De camino a Kings Canyon, pudimos dar un pequeño paseo en camello:
A lo largo de la mañana/tarde, paseamos alrededor de Kings Canyon. Nótese otra vez el rojo/marrón que nos acompañó a lo largo de todo el viaje.
Un primer contacto con algún pedrusco. Falsa alarma, todavía no es Uluru.
De cara a la noche, recogimos leña para hacer una hoguera que nos calentara mientras cenábamos y durante la sobremesa. Y es que dormimos al aire libre, con temperaturas rondando los 0 grados, dentro de un saco de dormir y un swag.

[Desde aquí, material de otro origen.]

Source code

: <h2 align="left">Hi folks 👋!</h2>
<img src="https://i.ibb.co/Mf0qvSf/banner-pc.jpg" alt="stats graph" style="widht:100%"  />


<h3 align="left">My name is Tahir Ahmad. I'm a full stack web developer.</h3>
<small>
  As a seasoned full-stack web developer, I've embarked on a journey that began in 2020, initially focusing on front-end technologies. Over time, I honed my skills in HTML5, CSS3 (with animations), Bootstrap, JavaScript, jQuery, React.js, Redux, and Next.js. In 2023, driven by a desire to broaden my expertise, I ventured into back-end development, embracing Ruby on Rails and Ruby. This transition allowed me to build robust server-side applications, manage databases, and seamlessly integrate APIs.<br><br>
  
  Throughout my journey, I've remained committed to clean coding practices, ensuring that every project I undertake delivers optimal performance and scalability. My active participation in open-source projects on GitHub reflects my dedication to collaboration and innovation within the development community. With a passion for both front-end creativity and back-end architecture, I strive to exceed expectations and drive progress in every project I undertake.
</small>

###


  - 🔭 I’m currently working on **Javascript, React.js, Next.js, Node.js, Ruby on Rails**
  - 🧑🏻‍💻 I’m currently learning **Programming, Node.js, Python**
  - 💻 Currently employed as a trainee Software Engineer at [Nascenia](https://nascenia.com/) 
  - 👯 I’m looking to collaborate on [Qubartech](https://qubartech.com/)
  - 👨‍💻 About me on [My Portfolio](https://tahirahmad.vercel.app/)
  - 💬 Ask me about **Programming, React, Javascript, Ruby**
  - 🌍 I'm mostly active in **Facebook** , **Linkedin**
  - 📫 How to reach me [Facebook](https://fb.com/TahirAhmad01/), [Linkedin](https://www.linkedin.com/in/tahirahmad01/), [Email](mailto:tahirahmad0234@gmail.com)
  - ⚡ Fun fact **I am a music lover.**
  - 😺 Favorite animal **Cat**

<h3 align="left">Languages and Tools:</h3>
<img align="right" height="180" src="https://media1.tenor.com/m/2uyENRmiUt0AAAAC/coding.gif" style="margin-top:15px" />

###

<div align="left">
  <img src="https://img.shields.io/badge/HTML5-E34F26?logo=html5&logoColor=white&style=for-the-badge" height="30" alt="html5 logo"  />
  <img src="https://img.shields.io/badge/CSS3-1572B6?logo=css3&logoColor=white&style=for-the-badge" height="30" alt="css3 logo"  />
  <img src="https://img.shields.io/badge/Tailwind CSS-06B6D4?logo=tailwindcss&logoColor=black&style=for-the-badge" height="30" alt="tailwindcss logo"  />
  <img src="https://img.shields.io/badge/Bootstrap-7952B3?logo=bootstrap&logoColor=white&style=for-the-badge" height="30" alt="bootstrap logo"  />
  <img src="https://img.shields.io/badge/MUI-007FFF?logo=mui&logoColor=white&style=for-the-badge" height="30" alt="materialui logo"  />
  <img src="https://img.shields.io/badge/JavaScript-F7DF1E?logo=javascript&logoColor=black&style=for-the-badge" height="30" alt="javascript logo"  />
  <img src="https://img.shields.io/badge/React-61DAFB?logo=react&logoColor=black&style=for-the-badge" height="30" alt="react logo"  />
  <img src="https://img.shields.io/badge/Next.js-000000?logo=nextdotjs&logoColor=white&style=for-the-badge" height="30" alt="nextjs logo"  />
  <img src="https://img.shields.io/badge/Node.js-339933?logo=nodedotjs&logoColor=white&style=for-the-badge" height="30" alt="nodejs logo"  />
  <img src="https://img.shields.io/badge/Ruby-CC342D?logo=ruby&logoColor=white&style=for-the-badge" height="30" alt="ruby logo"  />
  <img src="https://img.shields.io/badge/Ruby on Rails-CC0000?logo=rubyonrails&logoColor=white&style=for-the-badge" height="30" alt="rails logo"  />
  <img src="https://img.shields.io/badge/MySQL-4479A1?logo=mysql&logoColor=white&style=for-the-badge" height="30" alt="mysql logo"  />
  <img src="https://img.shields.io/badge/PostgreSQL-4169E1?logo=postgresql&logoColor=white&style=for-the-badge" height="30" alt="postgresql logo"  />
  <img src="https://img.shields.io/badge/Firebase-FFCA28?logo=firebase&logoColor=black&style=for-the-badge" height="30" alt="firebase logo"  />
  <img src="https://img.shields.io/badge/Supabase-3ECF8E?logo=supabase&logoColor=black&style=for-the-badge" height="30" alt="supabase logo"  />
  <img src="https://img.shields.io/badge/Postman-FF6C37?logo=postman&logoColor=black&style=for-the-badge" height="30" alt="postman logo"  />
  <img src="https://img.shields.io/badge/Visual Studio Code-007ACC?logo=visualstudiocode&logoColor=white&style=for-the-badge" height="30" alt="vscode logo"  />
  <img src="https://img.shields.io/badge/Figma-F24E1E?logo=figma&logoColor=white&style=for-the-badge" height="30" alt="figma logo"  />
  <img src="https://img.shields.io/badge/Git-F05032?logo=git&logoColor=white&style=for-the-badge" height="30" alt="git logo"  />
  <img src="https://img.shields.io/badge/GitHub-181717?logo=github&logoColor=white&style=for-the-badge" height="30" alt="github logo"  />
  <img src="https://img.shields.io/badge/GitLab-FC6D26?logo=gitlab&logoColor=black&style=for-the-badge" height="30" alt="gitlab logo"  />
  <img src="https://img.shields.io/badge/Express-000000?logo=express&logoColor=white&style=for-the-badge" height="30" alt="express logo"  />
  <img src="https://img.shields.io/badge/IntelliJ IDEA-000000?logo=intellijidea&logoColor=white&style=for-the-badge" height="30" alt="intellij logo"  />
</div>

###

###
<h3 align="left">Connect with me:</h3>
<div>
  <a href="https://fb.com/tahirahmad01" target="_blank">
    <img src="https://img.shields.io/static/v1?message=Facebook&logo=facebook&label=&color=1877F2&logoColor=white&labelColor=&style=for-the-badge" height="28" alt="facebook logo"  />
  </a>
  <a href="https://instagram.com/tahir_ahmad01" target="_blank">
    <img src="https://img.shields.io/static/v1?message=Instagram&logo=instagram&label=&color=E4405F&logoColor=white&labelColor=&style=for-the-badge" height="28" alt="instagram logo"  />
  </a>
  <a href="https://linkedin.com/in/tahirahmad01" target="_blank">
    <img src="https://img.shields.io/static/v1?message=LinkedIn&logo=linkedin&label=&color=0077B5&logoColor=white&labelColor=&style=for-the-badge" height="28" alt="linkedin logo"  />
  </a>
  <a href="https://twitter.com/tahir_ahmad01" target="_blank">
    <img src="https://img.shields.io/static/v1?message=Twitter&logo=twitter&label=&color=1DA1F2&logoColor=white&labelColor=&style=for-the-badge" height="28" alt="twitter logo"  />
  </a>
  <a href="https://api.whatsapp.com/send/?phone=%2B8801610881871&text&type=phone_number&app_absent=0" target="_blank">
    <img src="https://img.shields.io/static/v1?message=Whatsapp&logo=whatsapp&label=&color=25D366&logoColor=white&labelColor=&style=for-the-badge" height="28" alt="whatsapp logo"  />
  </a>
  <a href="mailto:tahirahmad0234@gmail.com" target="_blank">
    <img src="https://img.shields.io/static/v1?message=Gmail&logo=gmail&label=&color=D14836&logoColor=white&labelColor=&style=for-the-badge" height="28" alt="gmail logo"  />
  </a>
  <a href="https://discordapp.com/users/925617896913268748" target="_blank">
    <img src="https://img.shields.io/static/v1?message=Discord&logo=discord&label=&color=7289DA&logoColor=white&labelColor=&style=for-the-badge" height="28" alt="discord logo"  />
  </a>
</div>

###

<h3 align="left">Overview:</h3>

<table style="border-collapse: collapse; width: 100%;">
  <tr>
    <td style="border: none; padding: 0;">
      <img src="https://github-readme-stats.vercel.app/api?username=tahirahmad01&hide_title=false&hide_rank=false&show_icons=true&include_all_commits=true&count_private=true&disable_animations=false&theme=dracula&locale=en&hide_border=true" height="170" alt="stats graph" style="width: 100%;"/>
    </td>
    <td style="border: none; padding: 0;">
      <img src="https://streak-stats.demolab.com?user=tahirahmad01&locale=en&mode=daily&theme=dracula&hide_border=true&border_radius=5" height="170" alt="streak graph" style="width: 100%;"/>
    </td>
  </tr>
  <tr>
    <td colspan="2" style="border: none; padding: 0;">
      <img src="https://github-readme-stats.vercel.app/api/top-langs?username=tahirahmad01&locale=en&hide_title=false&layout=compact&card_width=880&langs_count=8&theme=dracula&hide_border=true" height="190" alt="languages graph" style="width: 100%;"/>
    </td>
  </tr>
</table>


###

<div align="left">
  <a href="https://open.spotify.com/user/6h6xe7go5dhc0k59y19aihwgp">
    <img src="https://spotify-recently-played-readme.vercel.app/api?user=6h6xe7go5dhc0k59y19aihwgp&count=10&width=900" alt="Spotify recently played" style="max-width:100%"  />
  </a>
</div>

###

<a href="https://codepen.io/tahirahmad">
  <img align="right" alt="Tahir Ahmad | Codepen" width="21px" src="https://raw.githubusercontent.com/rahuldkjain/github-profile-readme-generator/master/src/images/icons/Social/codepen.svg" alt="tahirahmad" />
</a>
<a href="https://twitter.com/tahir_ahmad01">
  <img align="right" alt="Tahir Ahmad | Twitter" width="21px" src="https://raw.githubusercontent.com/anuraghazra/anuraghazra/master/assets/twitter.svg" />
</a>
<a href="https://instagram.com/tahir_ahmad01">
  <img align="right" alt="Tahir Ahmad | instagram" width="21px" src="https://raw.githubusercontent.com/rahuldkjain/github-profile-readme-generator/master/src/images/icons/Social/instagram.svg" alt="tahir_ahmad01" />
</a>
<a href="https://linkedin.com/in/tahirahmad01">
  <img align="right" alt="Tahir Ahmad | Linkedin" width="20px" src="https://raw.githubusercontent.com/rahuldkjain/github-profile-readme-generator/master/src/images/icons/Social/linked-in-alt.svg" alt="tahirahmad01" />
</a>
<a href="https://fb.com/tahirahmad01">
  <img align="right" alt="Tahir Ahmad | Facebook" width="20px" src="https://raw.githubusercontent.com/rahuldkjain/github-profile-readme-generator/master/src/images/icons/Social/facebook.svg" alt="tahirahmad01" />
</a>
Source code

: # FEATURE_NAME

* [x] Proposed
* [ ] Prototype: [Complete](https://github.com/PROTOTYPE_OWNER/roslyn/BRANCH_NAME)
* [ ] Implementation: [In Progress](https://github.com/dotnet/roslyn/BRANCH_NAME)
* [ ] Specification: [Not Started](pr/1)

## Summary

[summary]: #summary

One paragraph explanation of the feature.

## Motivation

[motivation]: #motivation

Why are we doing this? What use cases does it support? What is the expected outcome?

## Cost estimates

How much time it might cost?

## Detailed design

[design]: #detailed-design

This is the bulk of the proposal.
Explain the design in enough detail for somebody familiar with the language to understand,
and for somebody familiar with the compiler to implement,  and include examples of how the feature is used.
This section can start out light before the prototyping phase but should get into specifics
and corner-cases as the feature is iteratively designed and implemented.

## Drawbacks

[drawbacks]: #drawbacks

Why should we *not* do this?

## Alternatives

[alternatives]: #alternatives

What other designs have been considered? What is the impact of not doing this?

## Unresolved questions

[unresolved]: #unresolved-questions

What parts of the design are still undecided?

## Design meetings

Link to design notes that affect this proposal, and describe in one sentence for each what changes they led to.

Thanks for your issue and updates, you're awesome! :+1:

La mañana siguiente, al fin, experimentamos nuestro primer contacto con Uluru.
Pero aún no era su turno. Nos dirigimos a otra de las formaciones interesantes de los alrededores, lugar sagrado para los aborígenes: Kata Tjuta. El guía nos explicó la leyenda acerca del origen de las 3 formaciones (Kata Tjuta, Yulara y Uluru), de modo que nos metimos de lleno en la cultura aborigen.
De camino, el guía encontró algunas piedras que los aborígenes utilizan para pintar en las rocas (pinturas que luego pudimos ver en Uluru).
Y también vimos Kata Tjuta desde la distancia.
Finalmente, el plato fuerte del viaje: Uluru. Nombre aborigen para Ayers Rock. Hay una campaña bastante fuerte de sensibilización hacia los aborígenes, pues éste es su lugar más sagrado, de modo que cada vez se utiliza menos el nombre occidental en beneficio del aborigen. Se trata de la segunda roca en superficie más grande del mundo (la primera está en Sudamérica, si no recuerdo mal, pero no está en un lugar accesible), con más de 300 metros de ancho.
Esa misma tarde hicimos un camino corto alrededor de la roca, que tiene una pinta totalmente distinta desde cerca.
Y finalmente, antes de ir al campamento otra vez, vimos la puesta de Sol en Uluru:
Como no hay dos sin tres, la mañana siguiente volvimos para ver el amanecer.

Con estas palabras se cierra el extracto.